* **Work instruction**: What follows is a listing; restate every line of it word for word.

---

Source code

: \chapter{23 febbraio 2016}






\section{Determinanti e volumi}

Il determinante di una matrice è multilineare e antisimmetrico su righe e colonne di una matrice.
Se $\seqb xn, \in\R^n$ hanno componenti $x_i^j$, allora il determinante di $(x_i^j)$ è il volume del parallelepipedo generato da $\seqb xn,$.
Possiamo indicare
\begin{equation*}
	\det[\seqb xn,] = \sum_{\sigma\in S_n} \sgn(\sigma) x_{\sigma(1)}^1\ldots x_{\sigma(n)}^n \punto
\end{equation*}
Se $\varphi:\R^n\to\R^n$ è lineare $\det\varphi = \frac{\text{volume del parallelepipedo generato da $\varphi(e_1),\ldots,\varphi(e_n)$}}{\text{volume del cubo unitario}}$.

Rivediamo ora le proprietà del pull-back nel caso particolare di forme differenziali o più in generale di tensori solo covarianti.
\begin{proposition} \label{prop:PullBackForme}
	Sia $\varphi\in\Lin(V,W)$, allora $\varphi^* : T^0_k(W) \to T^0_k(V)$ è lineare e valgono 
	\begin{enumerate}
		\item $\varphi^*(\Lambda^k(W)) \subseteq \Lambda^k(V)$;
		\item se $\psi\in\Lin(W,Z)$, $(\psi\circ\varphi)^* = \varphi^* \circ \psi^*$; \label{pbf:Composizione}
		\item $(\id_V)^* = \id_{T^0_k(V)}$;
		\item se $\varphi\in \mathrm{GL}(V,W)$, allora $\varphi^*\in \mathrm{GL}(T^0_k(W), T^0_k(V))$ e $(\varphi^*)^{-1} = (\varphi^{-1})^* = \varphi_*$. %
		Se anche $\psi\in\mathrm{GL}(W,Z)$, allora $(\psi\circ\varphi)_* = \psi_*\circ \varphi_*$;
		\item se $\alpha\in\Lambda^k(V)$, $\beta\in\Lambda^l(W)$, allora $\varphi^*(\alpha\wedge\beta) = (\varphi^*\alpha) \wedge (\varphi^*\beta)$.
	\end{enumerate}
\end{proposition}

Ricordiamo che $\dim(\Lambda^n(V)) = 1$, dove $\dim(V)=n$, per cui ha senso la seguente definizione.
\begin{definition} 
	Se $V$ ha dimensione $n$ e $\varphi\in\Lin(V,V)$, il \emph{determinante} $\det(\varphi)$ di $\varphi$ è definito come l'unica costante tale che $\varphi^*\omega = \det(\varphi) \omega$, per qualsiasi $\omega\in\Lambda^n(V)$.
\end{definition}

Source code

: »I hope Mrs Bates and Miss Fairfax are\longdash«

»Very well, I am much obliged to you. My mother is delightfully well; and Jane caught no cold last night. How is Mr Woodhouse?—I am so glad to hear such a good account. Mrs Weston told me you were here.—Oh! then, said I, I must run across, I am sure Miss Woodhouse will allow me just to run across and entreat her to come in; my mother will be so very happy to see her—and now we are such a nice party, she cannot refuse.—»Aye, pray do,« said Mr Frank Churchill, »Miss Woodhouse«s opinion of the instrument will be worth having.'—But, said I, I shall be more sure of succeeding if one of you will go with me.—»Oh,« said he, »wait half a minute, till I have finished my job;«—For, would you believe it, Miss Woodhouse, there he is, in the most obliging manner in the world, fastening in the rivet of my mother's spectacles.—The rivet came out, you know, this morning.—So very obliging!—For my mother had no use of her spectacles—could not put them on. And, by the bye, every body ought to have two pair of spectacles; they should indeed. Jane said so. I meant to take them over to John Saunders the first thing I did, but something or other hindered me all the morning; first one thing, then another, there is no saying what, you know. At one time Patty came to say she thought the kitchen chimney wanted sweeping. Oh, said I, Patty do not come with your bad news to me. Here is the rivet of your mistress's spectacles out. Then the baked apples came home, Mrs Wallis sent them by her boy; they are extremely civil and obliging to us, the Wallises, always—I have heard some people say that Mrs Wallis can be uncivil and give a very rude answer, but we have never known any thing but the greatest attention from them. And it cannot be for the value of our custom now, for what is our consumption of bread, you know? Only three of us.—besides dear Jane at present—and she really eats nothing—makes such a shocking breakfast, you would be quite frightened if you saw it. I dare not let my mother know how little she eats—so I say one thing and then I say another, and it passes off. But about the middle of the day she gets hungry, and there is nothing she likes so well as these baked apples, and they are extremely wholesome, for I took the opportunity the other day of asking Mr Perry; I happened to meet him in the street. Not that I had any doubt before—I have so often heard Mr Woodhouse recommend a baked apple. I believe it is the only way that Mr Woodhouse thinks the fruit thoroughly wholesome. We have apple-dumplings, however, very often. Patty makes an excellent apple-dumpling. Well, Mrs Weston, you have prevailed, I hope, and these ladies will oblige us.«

---

* **Exercise answer**:
Source code

: \chapter{23 febbraio 2016}






\section{Determinanti e volumi}

Il determinante di una matrice è multilineare e antisimmetrico su righe e colonne di una matrice.
Se $\seqb xn, \in\R^n$ hanno componenti $x_i^j$, allora il determinante di $(x_i^j)$ è il volume del parallelepipedo generato da $\seqb xn,$.
Possiamo indicare
\begin{equation*}
	\det[\seqb xn,] = \sum_{\sigma\in S_n} \sgn(\sigma) x_{\sigma(1)}^1\ldots x_{\sigma(n)}^n \punto
\end{equation*}
Se $\varphi:\R^n\to\R^n$ è lineare $\det\varphi = \frac{\text{volume del parallelepipedo generato da $\varphi(e_1),\ldots,\varphi(e_n)$}}{\text{volume del cubo unitario}}$.

Rivediamo ora le proprietà del pull-back nel caso particolare di forme differenziali o più in generale di tensori solo covarianti.
\begin{proposition} \label{prop:PullBackForme}
	Sia $\varphi\in\Lin(V,W)$, allora $\varphi^* : T^0_k(W) \to T^0_k(V)$ è lineare e valgono 
	\begin{enumerate}
		\item $\varphi^*(\Lambda^k(W)) \subseteq \Lambda^k(V)$;
		\item se $\psi\in\Lin(W,Z)$, $(\psi\circ\varphi)^* = \varphi^* \circ \psi^*$; \label{pbf:Composizione}
		\item $(\id_V)^* = \id_{T^0_k(V)}$;
		\item se $\varphi\in \mathrm{GL}(V,W)$, allora $\varphi^*\in \mathrm{GL}(T^0_k(W), T^0_k(V))$ e $(\varphi^*)^{-1} = (\varphi^{-1})^* = \varphi_*$. %
		Se anche $\psi\in\mathrm{GL}(W,Z)$, allora $(\psi\circ\varphi)_* = \psi_*\circ \varphi_*$;
		\item se $\alpha\in\Lambda^k(V)$, $\beta\in\Lambda^l(W)$, allora $\varphi^*(\alpha\wedge\beta) = (\varphi^*\alpha) \wedge (\varphi^*\beta)$.
	\end{enumerate}
\end{proposition}

Ricordiamo che $\dim(\Lambda^n(V)) = 1$, dove $\dim(V)=n$, per cui ha senso la seguente definizione.
\begin{definition} 
	Se $V$ ha dimensione $n$ e $\varphi\in\Lin(V,V)$, il \emph{determinante} $\det(\varphi)$ di $\varphi$ è definito come l'unica costante tale che $\varphi^*\omega = \det(\varphi) \omega$, per qualsiasi $\omega\in\Lambda^n(V)$.
\end{definition}

Source code

: »I hope Mrs Bates and Miss Fairfax are\longdash«

»Very well, I am much obliged to you. My mother is delightfully well; and Jane caught no cold last night. How is Mr Woodhouse?—I am so glad to hear such a good account. Mrs Weston told me you were here.—Oh! then, said I, I must run across, I am sure Miss Woodhouse will allow me just to run across and entreat her to come in; my mother will be so very happy to see her—and now we are such a nice party, she cannot refuse.—»Aye, pray do,« said Mr Frank Churchill, »Miss Woodhouse«s opinion of the instrument will be worth having.'—But, said I, I shall be more sure of succeeding if one of you will go with me.—»Oh,« said he, »wait half a minute, till I have finished my job;«—For, would you believe it, Miss Woodhouse, there he is, in the most obliging manner in the world, fastening in the rivet of my mother's spectacles.—The rivet came out, you know, this morning.—So very obliging!—For my mother had no use of her spectacles—could not put them on. And, by the bye, every body ought to have two pair of spectacles; they should indeed. Jane said so. I meant to take them over to John Saunders the first thing I did, but something or other hindered me all the morning; first one thing, then another, there is no saying what, you know. At one time Patty came to say she thought the kitchen chimney wanted sweeping. Oh, said I, Patty do not come with your bad news to me. Here is the rivet of your mistress's spectacles out. Then the baked apples came home, Mrs Wallis sent them by her boy; they are extremely civil and obliging to us, the Wallises, always—I have heard some people say that Mrs Wallis can be uncivil and give a very rude answer, but we have never known any thing but the greatest attention from them. And it cannot be for the value of our custom now, for what is our consumption of bread, you know? Only three of us.—besides dear Jane at present—and she really eats nothing—makes such a shocking breakfast, you would be quite frightened if you saw it. I dare not let my mother know how little she eats—so I say one thing and then I say another, and it passes off. But about the middle of the day she gets hungry, and there is nothing she likes so well as these baked apples, and they are extremely wholesome, for I took the opportunity the other day of asking Mr Perry; I happened to meet him in the street. Not that I had any doubt before—I have so often heard Mr Woodhouse recommend a baked apple. I believe it is the only way that Mr Woodhouse thinks the fruit thoroughly wholesome. We have apple-dumplings, however, very often. Patty makes an excellent apple-dumpling. Well, Mrs Weston, you have prevailed, I hope, and these ladies will oblige us.«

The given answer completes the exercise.